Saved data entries
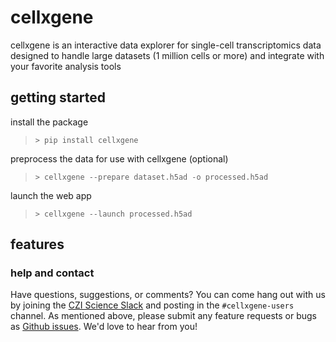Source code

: # cellxgene

cellxgene is an interactive data explorer for single-cell transcriptomics data designed to handle large datasets (1 million cells or more) and integrate with your favorite analysis tools

## getting started

install the package
> `> pip install cellxgene`

preprocess the data for use with cellxgene (optional)
> `> cellxgene --prepare dataset.h5ad -o processed.h5ad`

launch the web app
> `> cellxgene --launch processed.h5ad`

## features

### help and contact

Have questions, suggestions, or comments? You can come hang out with us by joining the [CZI Science Slack](https://join-cziscience-slack.herokuapp.com/) and posting in the `#cellxgene-users` channel. As mentioned above, please submit any feature requests or bugs as [Github issues](https://github.com/chanzuckerberg/cellxgene/issues). We'd love to hear from you!
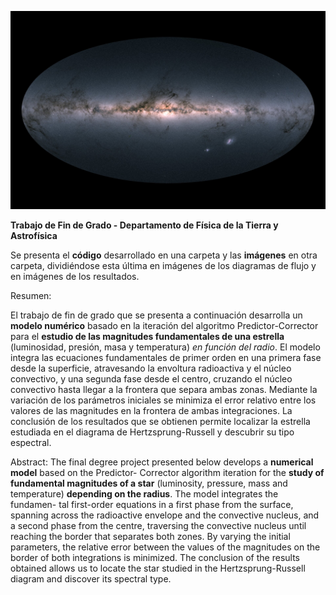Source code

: ![Test Image 1](encabezado.jpg)

**Trabajo de Fin de Grado - Departamento de Física de la Tierra y Astrofísica**

Se presenta el **código** desarrollado en una carpeta y las **imágenes** en otra carpeta, dividiéndose esta última en imágenes de los diagramas de flujo y en imágenes de los resultados. 

Resumen:

El trabajo de fin de grado que se presenta a continuación desarrolla un **modelo numérico**
basado en la iteración del algoritmo Predictor-Corrector para el **estudio de las magnitudes
fundamentales de una estrella** (luminosidad, presión, masa y temperatura) *en función del
radio*. El modelo integra las ecuaciones fundamentales de primer orden en una primera fase desde la
superficie, atravesando la envoltura radioactiva y el núcleo convectivo, y una segunda fase desde el
centro, cruzando el núcleo convectivo hasta llegar a la frontera que separa ambas zonas. Mediante la
variación de los parámetros iniciales se minimiza el error relativo entre los valores de las magnitudes
en la frontera de ambas integraciones. La conclusión de los resultados que se obtienen permite
localizar la estrella estudiada en el diagrama de Hertzsprung-Russell y descubrir su tipo espectral.

Abstract:
The final degree project presented below develops a **numerical model** based on the Predictor-
Corrector algorithm iteration for the **study of fundamental magnitudes of a star** (luminosity,
pressure, mass and temperature) **depending on the radius**. The model integrates the fundamen-
tal first-order equations in a first phase from the surface, spanning across the radioactive envelope
and the convective nucleus, and a second phase from the centre, traversing the convective nucleus
until reaching the border that separates both zones. By varying the initial parameters, the relative
error between the values of the magnitudes on the border of both integrations is minimized. The
conclusion of the results obtained allows us to locate the star studied in the Hertzsprung-Russell
diagram and discover its spectral type.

● **To do**
State the number of lines in the data above that include the word "from", leaving out any other words.

● **Solution**
3